Though not strictly necessary (rather like the cake itself), a final drizzle of flavoured syrup will give you attractively glossy results. Oliver makes a tangy lime juice and ginger version, while Mandal sticks to a simple brush of golden syrup, which does the trick more quietly. If you happen to have some stem ginger in syrup, or indeed some of the syrup from the maraschino cherries you may have used on top, that would be even better.
Though sturdy enough to take on a picnic, I think this is best served warm, preferably with a lot of very thick custard. Each to their own, though.
Perfect pineapple upside-down cake
Prep 35 min
Cook 35 min
Makes 12 squares
For the topping
1 large ripe pineapple, or 12 tinned pineapple rings in juice
100g soft, light-brown sugar
30 maraschino or glace cherries (optional)
For the cake
250g softened butter, at room temperature
125g caster sugar
125g soft, light-brown sugar
240g plain flour
3 tsp baking powder
½ tsp bicarbonate of soda
½ tsp fine salt
1 tsp vanilla extract
3 tbsp pineapple juice (from the tin, if using)
2 tbsp golden syrup, sugar syrup, runny honey, or the syrup from maraschino cherries or stem ginger, to finish (optional)
Start by preparing the pineapple, if necessary: slice off the peel, remove any “eyes”, then cut in half, remove the core and slice into roughly 1cm half-moons. Put the slices between two pieces of kitchen paper to dry (and do the same if using tinned rings).
Put a roughly 30cm x 21cm baking tin on a low heat and melt the butter and sugar for the topping until bubbling. Take off the heat, arrange the pineapple rings in a pleasing pattern on top, then put a cherry, if using, in the centre of each.
Heat the oven to 180C (160C fan)/350F/gas 4 and, if you have one, put in a bakestone or cast-iron griddle in there to warm up. In a large bowl, cream the butter and sugar until light and fluffy, then beat in the eggs one by one, making sure each one is well incorporated before adding the next.
In a second bowl, whisk the flour, baking powder, bicarb and salt, then fold this into the batter mixture, followed by the vanilla extract. Add enough pineapple juice so that the batter drops easily from a spoon, but does not run off it.

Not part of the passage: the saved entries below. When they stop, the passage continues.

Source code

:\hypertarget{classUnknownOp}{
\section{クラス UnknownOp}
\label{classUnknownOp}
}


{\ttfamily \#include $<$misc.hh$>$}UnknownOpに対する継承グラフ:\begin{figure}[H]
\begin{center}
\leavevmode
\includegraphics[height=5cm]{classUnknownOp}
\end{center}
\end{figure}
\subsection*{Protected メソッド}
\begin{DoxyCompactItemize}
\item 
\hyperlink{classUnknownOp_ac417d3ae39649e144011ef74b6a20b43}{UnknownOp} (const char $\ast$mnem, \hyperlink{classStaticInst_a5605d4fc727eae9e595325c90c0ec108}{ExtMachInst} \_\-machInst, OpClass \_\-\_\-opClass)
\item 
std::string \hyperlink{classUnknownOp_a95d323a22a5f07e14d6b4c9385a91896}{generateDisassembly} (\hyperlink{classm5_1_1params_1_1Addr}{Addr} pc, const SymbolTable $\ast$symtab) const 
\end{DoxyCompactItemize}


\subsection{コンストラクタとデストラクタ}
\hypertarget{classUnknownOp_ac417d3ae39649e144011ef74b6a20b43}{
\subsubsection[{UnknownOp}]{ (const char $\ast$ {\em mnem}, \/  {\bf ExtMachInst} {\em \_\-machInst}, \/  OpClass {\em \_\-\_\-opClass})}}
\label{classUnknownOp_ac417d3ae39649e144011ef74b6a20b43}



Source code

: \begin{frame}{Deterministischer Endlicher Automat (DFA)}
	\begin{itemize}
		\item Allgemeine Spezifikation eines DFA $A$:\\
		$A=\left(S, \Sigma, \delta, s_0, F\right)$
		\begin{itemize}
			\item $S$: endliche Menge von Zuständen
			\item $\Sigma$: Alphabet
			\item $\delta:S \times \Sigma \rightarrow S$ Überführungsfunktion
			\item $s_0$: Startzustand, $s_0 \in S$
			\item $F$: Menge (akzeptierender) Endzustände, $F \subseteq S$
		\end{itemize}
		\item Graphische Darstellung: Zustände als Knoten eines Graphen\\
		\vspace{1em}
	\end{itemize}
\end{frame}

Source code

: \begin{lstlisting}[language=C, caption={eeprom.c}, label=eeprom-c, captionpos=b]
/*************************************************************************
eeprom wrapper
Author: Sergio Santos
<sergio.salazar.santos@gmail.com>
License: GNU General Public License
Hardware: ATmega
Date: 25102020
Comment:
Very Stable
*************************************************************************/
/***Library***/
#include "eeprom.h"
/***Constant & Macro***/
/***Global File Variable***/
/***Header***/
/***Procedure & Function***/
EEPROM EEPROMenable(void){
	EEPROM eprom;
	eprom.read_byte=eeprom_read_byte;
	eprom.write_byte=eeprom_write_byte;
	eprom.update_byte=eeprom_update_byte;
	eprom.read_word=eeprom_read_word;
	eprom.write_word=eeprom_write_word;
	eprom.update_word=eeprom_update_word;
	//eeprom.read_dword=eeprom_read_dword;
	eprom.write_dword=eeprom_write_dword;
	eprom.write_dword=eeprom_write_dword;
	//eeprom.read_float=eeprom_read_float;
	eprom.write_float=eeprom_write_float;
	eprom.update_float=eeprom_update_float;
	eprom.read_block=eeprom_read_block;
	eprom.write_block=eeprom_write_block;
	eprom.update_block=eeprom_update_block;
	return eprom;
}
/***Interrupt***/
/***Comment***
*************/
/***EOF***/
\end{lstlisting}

Spoon the batter on top of the pineapple in the tin, smooth out the top and bake for 40-45 minutes, or until well risen and just firm in the centre.
Remove, leave to cool in the tin for five minutes, then run a spatula round the edge to loosen and carefully turn out on to a board. Brush with syrup, cut into portions and serve warm with custard, ice-cream or cream.